What global businesses need to know about payroll in Slovakia
Slovakia has now been an independent country for more than 30 years, after its amicable separation from what is now the Czech Republic in 1993. Since then, its economic transformation has been remarkable.
Its GDP is now around six times what it was at the time of independence, and is approaching $120billion a year. It joined the European Union as part of its eastward expansion in 2004, and adopted the euro at the start of 2009. It also enjoys a healthy mix of services and industry in its economy: while services now represent more than 60% of GDP, Slovakia still retains a strong industrial core across cars, metal, energy, and a vast range of household and commercial goods.
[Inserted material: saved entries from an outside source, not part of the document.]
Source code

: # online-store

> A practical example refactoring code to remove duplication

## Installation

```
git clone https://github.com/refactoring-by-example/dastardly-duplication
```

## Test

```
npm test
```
Geographically, Slovakia is handily central within Europe, and its capital Bratislava is just 55 kilometers (as the crow flies) from its Austrian equivalent, Vienna. So if you’re looking for a place to do business in Eastern Europe, this country of around 5.5 million people is a stand-out choice. Here’s what you need to know from a payroll and employment perspective.
Getting Started
Most foreign businesses entering the Slovakian market will be set up as limited liability companies, which come with a minimum share capital requirement of €5000 (approx. £4300; $5400).
Start by drafting and notarizing Articles of Association and the certificate of business name reservation. These can then be deposited at the relevant authorities for trade licenses, income tax and health insurance registration.
Companies can use a foreign bank account or set up an account with a Slovakian bank, a process that generally takes 1-2 days. With this in place and share capital deposited, applications can then be made to the district court for full commercial registration, after which VAT registration can also be completed.
Employment Considerations
Employees in Slovakia should have written contracts detailing job description, work location, start date, salary amount, a list of paydays, work hours expected, holiday or vacation details, and notice information.
The standard working week is 40 hours, spread over five eight-hour shifts, and overtime is paid for work beyond this. Overtime is paid at 125% of normal salary, rising to 140% for work at night, 150% for work on a Saturday, and 200% for work on a Sunday. The overtime regulations do not apply to managers and executives.
Notice periods start at one month, rising to two months after a year’s service and three months after five years’ service. Probation periods are a maximum of three months, except for managerial roles, which have a maximum of six months.
Compensation, Bonuses and Severance
At the beginning of 2024, the national minimum wage in Slovakia was increased from €700 to €750 per month (approx. £640; $810), which means it has more than doubled in the space of ten years. As the rate has been increased every January 1 for over a decade, be prepared for further increases in the near future.
Employees are entitled to €3.22 per day (approx. £2.75; $3.50) in meal vouchers, and those with at least two years’ service are entitled to recreation vouchers worth €275 per year (approx. £235; $300). There is no requirement for a 13th-month salary bonus, but discretionary bonuses can be agreed in employment contracts.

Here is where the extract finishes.